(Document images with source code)
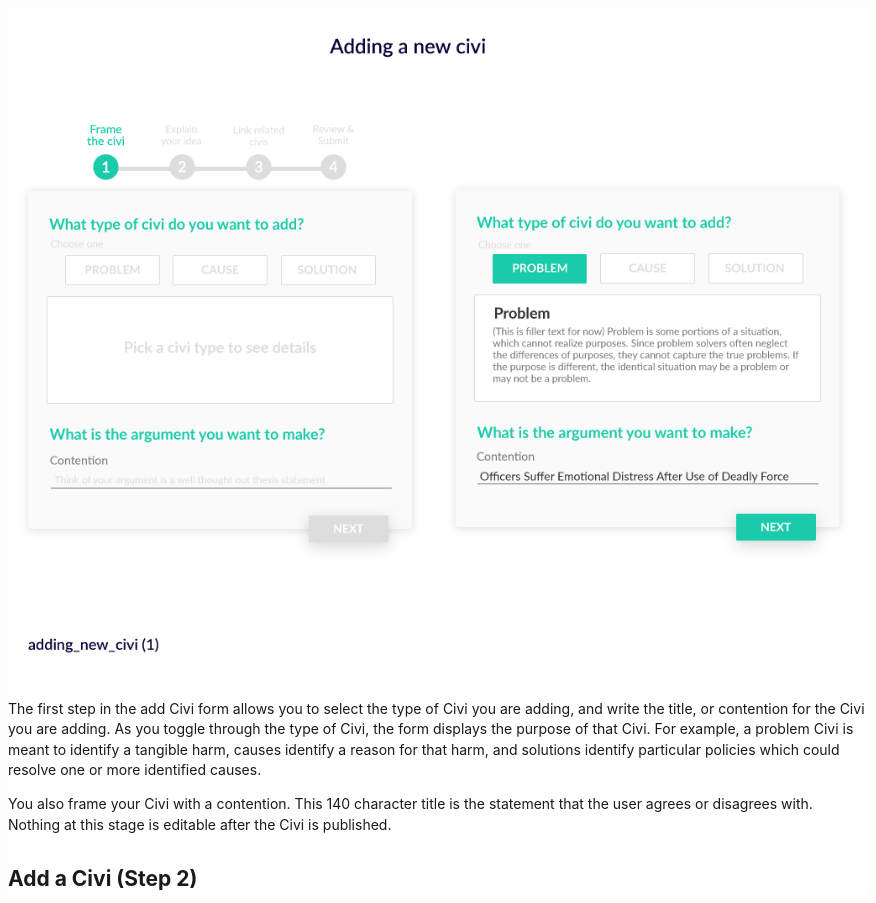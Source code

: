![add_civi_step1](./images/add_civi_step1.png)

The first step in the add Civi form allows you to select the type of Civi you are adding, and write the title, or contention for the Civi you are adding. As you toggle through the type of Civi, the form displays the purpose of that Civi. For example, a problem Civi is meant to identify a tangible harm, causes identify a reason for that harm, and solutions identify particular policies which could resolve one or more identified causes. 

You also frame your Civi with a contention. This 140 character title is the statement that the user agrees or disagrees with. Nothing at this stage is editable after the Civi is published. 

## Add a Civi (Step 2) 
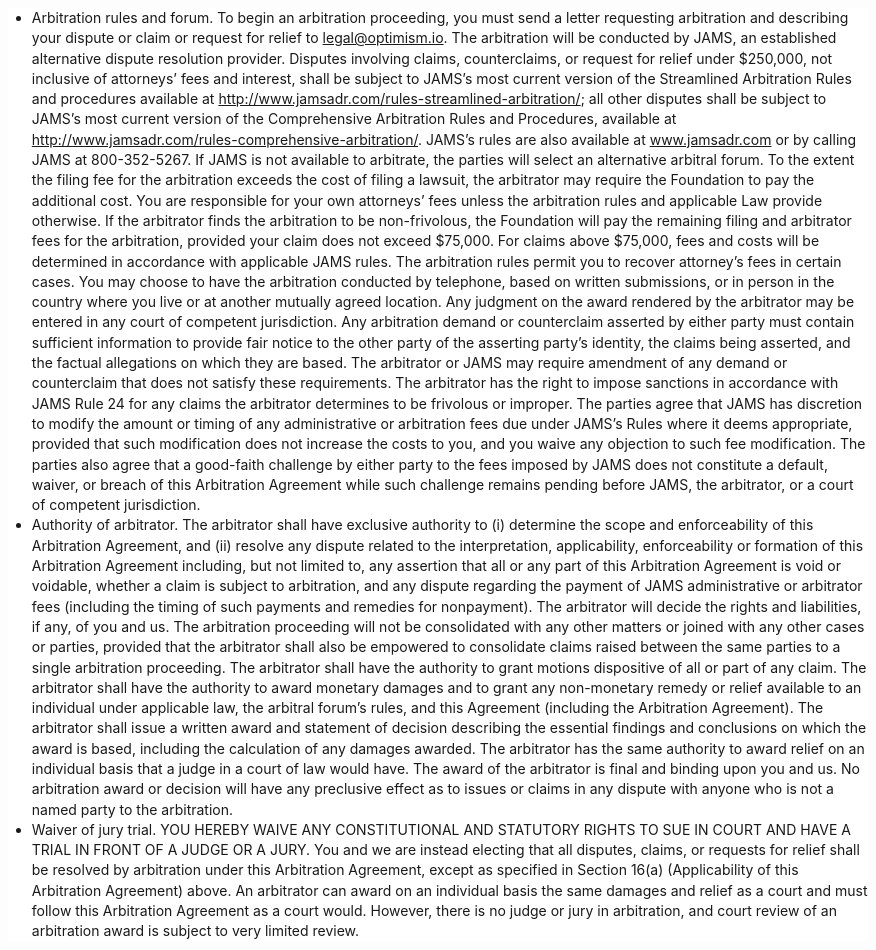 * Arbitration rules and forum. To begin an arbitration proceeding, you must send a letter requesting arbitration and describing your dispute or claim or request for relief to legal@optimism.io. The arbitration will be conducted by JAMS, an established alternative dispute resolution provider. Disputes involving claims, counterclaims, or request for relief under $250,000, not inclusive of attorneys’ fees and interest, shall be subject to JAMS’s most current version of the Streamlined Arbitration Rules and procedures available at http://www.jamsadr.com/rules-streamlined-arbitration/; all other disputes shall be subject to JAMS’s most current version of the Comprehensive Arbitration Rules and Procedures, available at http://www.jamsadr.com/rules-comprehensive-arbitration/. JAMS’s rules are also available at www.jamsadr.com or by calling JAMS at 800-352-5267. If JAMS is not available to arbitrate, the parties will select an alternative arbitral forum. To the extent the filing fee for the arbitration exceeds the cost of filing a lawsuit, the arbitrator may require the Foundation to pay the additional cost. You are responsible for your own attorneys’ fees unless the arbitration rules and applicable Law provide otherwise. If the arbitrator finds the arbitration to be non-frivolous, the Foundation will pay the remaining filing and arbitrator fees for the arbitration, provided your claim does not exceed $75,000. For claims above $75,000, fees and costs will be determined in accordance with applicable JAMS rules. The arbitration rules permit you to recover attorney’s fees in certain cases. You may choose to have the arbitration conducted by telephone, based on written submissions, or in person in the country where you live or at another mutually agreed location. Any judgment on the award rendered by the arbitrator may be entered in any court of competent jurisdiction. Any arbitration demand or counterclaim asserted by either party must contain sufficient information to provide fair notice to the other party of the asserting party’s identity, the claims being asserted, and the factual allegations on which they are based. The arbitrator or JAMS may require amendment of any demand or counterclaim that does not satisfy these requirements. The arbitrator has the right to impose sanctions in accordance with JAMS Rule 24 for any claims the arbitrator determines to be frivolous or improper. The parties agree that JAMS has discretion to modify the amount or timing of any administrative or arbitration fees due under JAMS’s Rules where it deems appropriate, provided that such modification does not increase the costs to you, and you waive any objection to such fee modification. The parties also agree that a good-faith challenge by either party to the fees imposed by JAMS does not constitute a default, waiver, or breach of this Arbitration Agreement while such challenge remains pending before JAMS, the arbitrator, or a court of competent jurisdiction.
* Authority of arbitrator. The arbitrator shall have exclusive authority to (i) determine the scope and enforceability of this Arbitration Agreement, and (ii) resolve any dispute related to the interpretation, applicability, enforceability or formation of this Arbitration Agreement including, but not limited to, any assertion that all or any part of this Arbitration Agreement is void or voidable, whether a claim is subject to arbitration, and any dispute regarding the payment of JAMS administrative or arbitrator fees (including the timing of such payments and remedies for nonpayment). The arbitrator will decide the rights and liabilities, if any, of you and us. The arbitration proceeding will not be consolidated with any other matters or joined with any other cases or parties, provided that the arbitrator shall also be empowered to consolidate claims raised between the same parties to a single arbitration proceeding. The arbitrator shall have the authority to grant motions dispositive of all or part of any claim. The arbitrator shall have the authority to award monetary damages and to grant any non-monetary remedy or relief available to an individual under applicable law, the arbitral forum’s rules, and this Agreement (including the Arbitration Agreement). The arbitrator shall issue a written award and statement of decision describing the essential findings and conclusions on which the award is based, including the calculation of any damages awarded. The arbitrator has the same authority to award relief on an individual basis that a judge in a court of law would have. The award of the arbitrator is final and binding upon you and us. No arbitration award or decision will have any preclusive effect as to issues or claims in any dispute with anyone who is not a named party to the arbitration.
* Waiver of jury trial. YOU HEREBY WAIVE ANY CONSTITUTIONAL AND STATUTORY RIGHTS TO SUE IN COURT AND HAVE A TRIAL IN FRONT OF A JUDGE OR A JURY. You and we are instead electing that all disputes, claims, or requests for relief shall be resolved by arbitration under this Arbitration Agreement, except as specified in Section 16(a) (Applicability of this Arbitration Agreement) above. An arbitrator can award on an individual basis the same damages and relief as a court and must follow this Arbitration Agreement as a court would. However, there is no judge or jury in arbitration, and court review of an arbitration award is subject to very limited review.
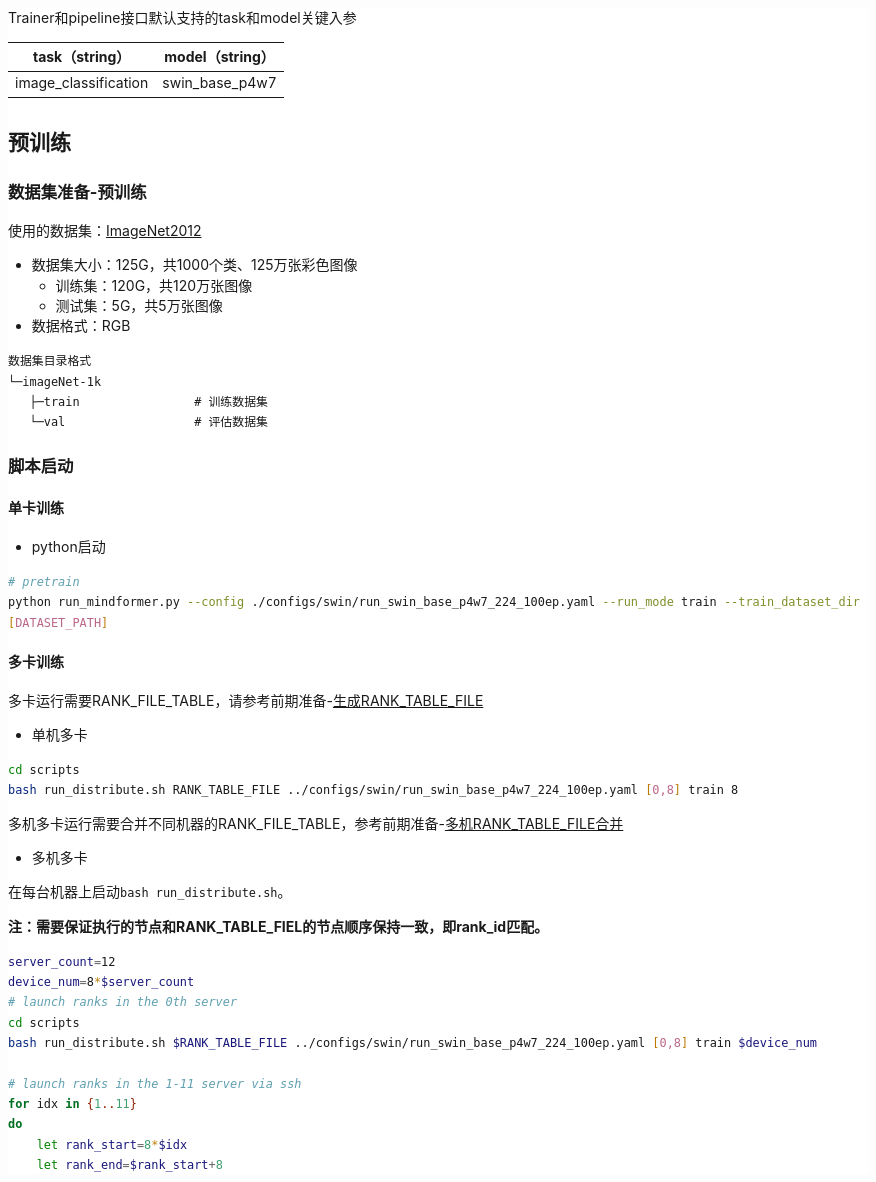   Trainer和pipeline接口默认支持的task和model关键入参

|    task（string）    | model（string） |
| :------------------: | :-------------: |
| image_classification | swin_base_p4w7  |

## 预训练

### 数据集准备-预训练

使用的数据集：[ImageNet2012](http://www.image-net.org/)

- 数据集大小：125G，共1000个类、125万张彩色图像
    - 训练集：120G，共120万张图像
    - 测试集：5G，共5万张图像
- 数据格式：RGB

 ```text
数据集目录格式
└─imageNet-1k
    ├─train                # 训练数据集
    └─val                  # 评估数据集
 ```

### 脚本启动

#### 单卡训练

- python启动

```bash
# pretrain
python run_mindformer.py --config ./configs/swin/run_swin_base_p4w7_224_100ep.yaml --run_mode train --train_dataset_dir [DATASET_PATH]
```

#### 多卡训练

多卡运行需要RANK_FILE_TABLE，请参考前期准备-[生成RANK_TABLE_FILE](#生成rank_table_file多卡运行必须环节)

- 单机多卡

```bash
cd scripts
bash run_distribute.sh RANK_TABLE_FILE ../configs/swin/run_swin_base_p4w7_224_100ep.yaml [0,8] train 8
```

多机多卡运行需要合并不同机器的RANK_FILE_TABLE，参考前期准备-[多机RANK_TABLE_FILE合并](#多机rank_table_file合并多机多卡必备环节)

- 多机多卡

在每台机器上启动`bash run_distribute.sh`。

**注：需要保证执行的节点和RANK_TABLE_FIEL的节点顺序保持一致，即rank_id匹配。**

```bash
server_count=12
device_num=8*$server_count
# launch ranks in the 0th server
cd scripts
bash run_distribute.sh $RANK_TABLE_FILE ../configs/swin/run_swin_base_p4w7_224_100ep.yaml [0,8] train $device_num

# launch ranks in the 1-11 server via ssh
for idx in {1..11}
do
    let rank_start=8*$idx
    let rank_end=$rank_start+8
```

=== Task prompt ===
Find every line in the records that contains the word "ranks"; copy those lines.

=== Result below ===
# launch ranks in the 0th server
# launch ranks in the 1-11 server via ssh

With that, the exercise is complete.